Psychiatry Newsletter - Sickle cell psychiatry: don’t give up
Sickle cell psychiatry: don’t give up
Date: July 15, 2011
In medical school, the feedback other doctors gave Patrick Carroll about his wanting to work with sickle cell patients wasn’t favorable. “If you’d say sickle cell,” he remembers, “their eyes would roll back in their heads. The impression that’s out there is that these patients are very tough, that there’s lots of bad behavior, that they’re too interested in opiates.”
Sickle cell disease (SCD) is marked by pain crises—times when misshapen red blood cells turn blood to syrup. The resulting oxygen starvation brings searing pain that only IV opiates and fluids can relieve. So, yes, many of these patients are more than a little interested in opiates. And, yes, the crises’ unpredictability and what that does to a career or raising a family makes the disease a sieve for depression or other psychiatric illness.
Carroll came to Hopkins as “an addictions doc,” he says. But asked to see some troubled patients who came to its new Sickle Cell Infusion Center for medical therapy, the psychiatrist found “an assortment of psychiatric illnesses, as well as problems in relating to doctors and the very occasional genuine case of addiction.” He signed on right away.
Rather than viewing SCD as a crisis-based disease, Carroll sees it as a chronic condition that requires treating the whole person. His work begins when clinicians notice something going on with an infusion patient—maybe it’s missed appointments or someone just looking burned out. Then Carroll meets with the person, separating demoralization from depression, checking for anxiety or other psychiatric ills. He draws up a comprehensive plan to address problems and settles in for what may be the long haul.
It’s the rare sickle cell patient who has everything going for him except the disease itself, Carroll explains. Many people he sees are like a current patient—a young man who had dropped out of high school and who remains unemployed due to his sickle cell pain. His family—many members crammed into a tiny, drafty house—relies on his meager disability check to pay the bills. He doesn’t have a car, so he has to walk to his appointments, a journey that could take two hours because of his chronic pain. The patient’s previous doctors complained that he frequently missed appointments. But from the patient’s point of view, the situation was hopeless—he was in chronic pain and no one was helping.
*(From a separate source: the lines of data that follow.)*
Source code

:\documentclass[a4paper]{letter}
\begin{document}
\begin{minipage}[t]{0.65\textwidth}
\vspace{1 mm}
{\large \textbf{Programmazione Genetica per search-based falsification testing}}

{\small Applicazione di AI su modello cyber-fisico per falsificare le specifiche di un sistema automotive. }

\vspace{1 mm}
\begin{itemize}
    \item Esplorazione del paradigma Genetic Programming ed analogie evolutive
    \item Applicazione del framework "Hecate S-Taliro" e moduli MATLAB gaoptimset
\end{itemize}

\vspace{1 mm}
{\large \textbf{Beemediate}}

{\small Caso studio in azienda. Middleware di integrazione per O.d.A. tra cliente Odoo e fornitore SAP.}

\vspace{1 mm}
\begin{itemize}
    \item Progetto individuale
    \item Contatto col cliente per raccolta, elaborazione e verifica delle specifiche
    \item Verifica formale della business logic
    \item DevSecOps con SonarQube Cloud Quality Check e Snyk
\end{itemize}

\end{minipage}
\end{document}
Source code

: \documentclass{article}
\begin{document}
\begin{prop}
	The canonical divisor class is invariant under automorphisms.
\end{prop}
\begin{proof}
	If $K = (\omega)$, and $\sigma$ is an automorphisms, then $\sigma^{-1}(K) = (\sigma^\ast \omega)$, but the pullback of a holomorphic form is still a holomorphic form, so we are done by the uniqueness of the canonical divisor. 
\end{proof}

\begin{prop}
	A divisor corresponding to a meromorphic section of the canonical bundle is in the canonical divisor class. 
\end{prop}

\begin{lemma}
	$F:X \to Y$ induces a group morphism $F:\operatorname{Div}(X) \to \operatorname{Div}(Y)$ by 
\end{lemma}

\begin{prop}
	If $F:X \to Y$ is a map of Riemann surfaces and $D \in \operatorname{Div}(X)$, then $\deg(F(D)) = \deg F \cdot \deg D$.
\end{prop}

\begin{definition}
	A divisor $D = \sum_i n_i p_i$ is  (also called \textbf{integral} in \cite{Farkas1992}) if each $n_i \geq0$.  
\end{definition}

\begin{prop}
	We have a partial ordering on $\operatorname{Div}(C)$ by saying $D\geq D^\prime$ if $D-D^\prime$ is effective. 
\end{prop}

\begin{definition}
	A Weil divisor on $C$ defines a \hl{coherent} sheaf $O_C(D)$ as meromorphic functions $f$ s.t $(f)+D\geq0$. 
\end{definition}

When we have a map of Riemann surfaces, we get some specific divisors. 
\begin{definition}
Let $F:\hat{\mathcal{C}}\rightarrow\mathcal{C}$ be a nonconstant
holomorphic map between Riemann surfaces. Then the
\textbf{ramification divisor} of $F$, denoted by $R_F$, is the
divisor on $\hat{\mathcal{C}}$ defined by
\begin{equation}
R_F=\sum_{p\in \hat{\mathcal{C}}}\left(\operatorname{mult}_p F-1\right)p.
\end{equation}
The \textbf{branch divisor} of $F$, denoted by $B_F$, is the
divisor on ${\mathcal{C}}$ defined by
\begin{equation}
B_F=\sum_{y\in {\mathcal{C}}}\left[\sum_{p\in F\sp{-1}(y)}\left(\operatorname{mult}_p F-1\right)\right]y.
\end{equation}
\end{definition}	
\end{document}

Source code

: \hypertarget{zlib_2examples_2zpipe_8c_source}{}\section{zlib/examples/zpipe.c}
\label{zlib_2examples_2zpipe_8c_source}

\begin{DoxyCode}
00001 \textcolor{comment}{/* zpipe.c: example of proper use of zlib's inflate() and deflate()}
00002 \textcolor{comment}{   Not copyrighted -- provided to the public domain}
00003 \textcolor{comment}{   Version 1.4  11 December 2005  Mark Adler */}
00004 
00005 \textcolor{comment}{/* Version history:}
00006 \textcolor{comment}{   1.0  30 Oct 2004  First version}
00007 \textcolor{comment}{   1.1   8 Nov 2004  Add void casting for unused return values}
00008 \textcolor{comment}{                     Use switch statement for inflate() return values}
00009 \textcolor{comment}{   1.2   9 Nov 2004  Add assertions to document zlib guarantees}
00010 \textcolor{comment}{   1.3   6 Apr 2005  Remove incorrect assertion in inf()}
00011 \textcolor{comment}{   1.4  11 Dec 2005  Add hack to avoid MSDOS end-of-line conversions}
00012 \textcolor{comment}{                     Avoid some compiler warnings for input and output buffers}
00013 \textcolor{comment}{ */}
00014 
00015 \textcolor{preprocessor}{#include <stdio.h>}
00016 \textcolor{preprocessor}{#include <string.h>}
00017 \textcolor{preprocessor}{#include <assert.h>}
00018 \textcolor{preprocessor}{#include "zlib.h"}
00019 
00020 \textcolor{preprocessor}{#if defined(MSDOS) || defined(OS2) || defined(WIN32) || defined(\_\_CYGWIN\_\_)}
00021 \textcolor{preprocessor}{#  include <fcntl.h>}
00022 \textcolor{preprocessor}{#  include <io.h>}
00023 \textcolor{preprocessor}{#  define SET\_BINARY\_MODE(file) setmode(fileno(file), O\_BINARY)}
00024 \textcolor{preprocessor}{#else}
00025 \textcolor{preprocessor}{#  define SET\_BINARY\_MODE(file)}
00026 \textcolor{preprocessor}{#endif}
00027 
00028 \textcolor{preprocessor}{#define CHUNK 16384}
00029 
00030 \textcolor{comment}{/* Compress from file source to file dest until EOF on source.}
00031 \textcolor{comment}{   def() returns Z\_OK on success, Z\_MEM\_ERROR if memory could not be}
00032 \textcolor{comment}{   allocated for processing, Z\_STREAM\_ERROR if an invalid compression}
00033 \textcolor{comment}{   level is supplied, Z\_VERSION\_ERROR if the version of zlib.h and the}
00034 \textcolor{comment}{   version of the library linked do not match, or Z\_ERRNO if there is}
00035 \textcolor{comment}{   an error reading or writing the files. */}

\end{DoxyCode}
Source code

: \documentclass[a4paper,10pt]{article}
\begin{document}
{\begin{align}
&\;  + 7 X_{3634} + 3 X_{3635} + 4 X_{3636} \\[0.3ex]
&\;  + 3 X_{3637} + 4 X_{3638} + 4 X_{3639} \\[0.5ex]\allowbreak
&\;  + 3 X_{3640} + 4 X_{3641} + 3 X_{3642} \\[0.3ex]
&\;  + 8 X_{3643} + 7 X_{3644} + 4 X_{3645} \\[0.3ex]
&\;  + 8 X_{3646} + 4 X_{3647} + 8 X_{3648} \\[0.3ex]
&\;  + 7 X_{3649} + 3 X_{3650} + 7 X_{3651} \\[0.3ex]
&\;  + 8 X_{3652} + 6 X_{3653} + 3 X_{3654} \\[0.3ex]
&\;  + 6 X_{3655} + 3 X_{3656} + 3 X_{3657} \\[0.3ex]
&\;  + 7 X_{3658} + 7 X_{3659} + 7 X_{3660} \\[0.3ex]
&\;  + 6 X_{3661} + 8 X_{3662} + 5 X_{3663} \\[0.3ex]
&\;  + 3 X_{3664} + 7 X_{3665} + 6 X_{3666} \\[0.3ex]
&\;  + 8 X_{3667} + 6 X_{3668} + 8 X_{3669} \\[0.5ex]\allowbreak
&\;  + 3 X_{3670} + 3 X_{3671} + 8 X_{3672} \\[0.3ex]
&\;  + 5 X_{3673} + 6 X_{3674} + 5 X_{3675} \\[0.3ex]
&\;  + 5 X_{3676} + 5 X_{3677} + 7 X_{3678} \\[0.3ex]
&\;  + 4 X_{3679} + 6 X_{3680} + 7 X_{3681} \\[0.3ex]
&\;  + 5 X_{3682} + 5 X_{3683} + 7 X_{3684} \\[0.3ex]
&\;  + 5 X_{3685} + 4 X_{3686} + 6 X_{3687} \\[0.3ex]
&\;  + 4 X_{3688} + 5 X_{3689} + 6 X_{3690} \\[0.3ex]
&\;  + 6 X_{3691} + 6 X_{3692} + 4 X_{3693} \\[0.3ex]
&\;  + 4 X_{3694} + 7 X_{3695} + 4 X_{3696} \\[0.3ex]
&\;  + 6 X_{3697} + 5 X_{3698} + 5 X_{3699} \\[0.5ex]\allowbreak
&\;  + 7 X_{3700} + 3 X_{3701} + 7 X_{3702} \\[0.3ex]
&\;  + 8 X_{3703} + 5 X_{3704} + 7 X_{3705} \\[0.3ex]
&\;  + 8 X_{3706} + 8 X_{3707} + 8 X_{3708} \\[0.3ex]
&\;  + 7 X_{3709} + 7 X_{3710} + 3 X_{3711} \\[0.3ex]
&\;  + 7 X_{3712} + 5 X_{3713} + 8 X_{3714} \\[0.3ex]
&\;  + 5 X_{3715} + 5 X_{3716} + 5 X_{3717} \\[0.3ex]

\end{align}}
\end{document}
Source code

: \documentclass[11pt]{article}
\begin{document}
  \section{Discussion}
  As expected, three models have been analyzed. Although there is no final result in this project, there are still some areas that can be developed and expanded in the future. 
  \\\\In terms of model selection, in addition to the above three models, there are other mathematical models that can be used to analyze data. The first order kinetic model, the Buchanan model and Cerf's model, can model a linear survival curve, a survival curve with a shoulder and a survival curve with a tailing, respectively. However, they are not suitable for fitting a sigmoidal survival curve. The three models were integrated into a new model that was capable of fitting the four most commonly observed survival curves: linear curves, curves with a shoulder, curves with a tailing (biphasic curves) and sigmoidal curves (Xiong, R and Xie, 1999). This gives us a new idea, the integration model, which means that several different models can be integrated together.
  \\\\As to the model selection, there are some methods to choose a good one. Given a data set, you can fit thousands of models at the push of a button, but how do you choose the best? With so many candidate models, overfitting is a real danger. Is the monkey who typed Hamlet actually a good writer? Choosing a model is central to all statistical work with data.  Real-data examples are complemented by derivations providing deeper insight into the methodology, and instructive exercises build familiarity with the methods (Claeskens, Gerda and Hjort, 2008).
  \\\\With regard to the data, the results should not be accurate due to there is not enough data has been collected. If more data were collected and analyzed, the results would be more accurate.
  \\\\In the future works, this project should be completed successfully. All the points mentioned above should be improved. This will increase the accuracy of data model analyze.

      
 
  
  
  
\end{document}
“He was depressed out of his mind, but he had never been diagnosed with depression,” says Carroll. “We started working on that.”
Carroll sees patients take better care of themselves and their sickle cell disease once their underlying medical and/or psychiatric issues are addressed—a process that can take months, rather than a few hours or days. “At a really pragmatic level, it’s just irrational to give up,” he says. “If you do something, there is some chance it will work—maybe it’s slim, but if you give up, you’ve decided on certain failure.”
The young man has made significant progress, Carroll adds. He’s now coming to more appointments—for him, a sure step in the right direction.